[Document images with source code]
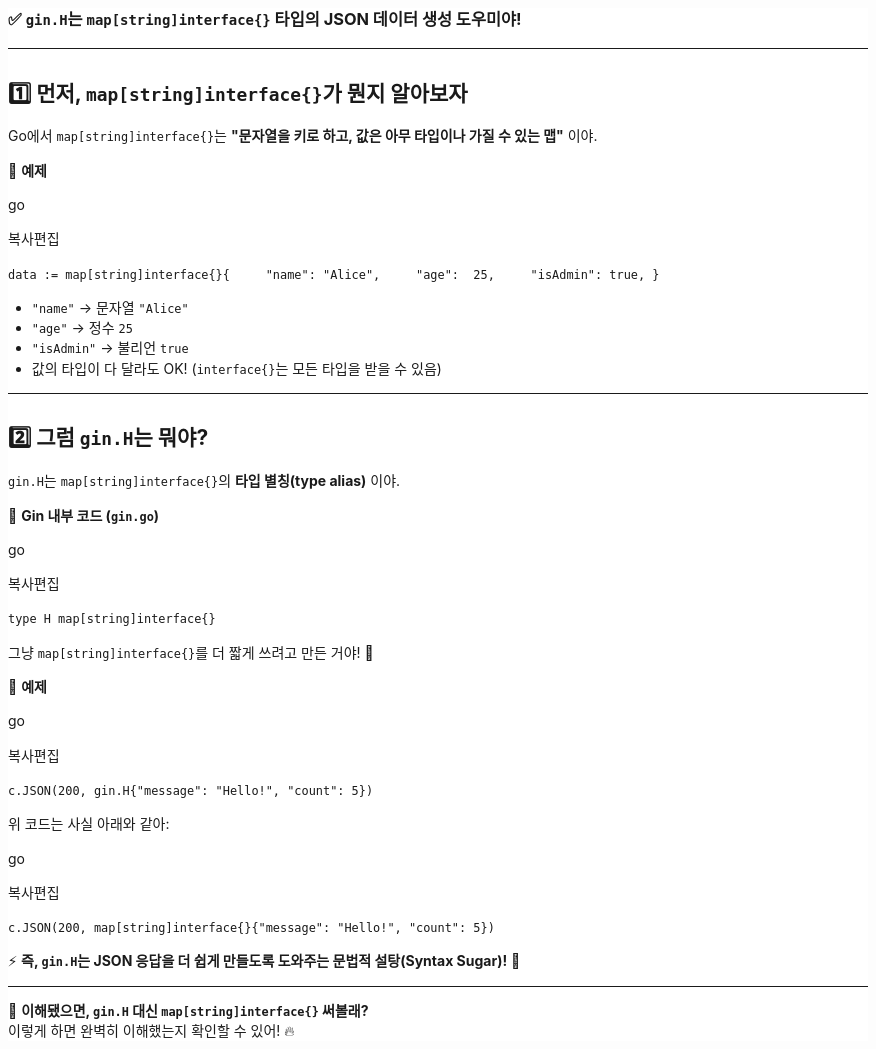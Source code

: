 
### ✅ **`gin.H`는 `map[string]interface{}` 타입의 JSON 데이터 생성 도우미야!**

---

## 1️⃣ **먼저, `map[string]interface{}`가 뭔지 알아보자**

Go에서 `map[string]interface{}`는 **"문자열을 키로 하고, 값은 아무 타입이나 가질 수 있는 맵"** 이야.

📌 **예제**

go

복사편집

`data := map[string]interface{}{     "name": "Alice",     "age":  25,     "isAdmin": true, }`

- `"name"` → 문자열 `"Alice"`
- `"age"` → 정수 `25`
- `"isAdmin"` → 불리언 `true`
- 값의 타입이 다 달라도 OK! (`interface{}`는 모든 타입을 받을 수 있음)

---

## 2️⃣ **그럼 `gin.H`는 뭐야?**

`gin.H`는 `map[string]interface{}`의 **타입 별칭(type alias)** 이야.

📌 **Gin 내부 코드 (`gin.go`)**

go

복사편집

`type H map[string]interface{}`

그냥 `map[string]interface{}`를 더 짧게 쓰려고 만든 거야! 🚀

📌 **예제**

go

복사편집

`c.JSON(200, gin.H{"message": "Hello!", "count": 5})`

위 코드는 사실 아래와 같아:

go

복사편집

`c.JSON(200, map[string]interface{}{"message": "Hello!", "count": 5})`

⚡ **즉, `gin.H`는 JSON 응답을 더 쉽게 만들도록 도와주는 문법적 설탕(Syntax Sugar)!** 🍬

---

📌 **이해됐으면, `gin.H` 대신 `map[string]interface{}` 써볼래?**  
이렇게 하면 완벽히 이해했는지 확인할 수 있어! 🔥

▸ TASK INSTRUCTIONS
Copy all of the records verbatim, omitting the pictures.

▸ ANSWER SPACE
Source code

: 
### ✅ **`gin.H`는 `map[string]interface{}` 타입의 JSON 데이터 생성 도우미야!**

---

## 1️⃣ **먼저, `map[string]interface{}`가 뭔지 알아보자**

Go에서 `map[string]interface{}`는 **"문자열을 키로 하고, 값은 아무 타입이나 가질 수 있는 맵"** 이야.

📌 **예제**

go

복사편집

`data := map[string]interface{}{     "name": "Alice",     "age":  25,     "isAdmin": true, }`

- `"name"` → 문자열 `"Alice"`
- `"age"` → 정수 `25`
- `"isAdmin"` → 불리언 `true`
- 값의 타입이 다 달라도 OK! (`interface{}`는 모든 타입을 받을 수 있음)

---

## 2️⃣ **그럼 `gin.H`는 뭐야?**

`gin.H`는 `map[string]interface{}`의 **타입 별칭(type alias)** 이야.

📌 **Gin 내부 코드 (`gin.go`)**

go

복사편집

`type H map[string]interface{}`

그냥 `map[string]interface{}`를 더 짧게 쓰려고 만든 거야! 🚀

📌 **예제**

go

복사편집

`c.JSON(200, gin.H{"message": "Hello!", "count": 5})`

위 코드는 사실 아래와 같아:

go

복사편집

`c.JSON(200, map[string]interface{}{"message": "Hello!", "count": 5})`

⚡ **즉, `gin.H`는 JSON 응답을 더 쉽게 만들도록 도와주는 문법적 설탕(Syntax Sugar)!** 🍬

---

📌 **이해됐으면, `gin.H` 대신 `map[string]interface{}` 써볼래?**  
이렇게 하면 완벽히 이해했는지 확인할 수 있어! 🔥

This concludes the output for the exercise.